START Data to use

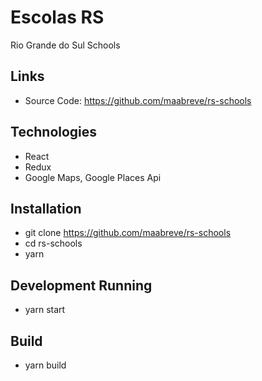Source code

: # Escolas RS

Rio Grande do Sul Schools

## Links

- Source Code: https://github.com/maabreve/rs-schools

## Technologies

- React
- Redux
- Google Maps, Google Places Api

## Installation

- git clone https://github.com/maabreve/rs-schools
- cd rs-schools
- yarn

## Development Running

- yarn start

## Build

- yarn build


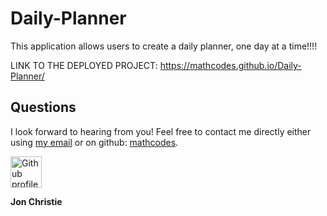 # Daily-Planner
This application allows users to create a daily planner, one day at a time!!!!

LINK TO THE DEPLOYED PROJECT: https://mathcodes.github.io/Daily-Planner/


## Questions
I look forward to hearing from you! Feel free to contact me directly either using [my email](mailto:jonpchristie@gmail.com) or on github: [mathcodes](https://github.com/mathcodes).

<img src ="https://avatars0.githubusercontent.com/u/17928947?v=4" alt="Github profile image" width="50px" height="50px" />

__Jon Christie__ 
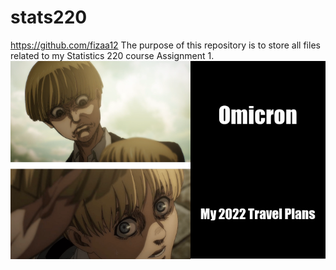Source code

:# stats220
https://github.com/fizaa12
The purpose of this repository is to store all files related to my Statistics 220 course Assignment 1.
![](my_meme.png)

END Data to use
START Data to use

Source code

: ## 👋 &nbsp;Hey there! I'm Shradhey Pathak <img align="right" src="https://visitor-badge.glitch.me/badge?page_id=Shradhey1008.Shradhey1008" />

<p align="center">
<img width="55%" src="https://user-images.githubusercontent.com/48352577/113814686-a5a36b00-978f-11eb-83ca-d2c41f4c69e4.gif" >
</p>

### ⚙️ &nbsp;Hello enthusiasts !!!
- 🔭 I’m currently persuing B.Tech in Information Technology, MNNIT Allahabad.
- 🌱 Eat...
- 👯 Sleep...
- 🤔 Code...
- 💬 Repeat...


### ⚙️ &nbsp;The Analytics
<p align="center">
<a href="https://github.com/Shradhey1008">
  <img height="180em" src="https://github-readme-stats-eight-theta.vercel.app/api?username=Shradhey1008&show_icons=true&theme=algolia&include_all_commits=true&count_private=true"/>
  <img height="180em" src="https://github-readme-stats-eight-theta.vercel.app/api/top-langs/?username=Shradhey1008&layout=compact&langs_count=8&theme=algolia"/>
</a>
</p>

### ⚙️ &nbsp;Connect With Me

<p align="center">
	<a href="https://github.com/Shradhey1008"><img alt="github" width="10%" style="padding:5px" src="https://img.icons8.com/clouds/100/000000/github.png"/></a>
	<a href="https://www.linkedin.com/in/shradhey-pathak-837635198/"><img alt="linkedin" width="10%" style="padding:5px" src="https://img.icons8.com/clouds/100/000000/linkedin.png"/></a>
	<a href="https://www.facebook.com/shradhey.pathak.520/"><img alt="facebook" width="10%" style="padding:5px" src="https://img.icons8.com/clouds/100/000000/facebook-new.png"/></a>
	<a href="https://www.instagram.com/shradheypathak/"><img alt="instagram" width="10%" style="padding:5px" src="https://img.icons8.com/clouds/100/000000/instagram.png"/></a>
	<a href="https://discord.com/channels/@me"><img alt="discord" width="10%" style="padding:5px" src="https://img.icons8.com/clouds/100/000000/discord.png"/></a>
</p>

END Data to use

■ **Problem to work on**
Search the records for the word "githubusercontent" and copy out every line that holds it.

■ **Answer area**
<img src ="https://avatars0.githubusercontent.com/u/17928947?v=4" alt="Github profile image" width="50px" height="50px" />
<img width="55%" src="https://user-images.githubusercontent.com/48352577/113814686-a5a36b00-978f-11eb-83ca-d2c41f4c69e4.gif" >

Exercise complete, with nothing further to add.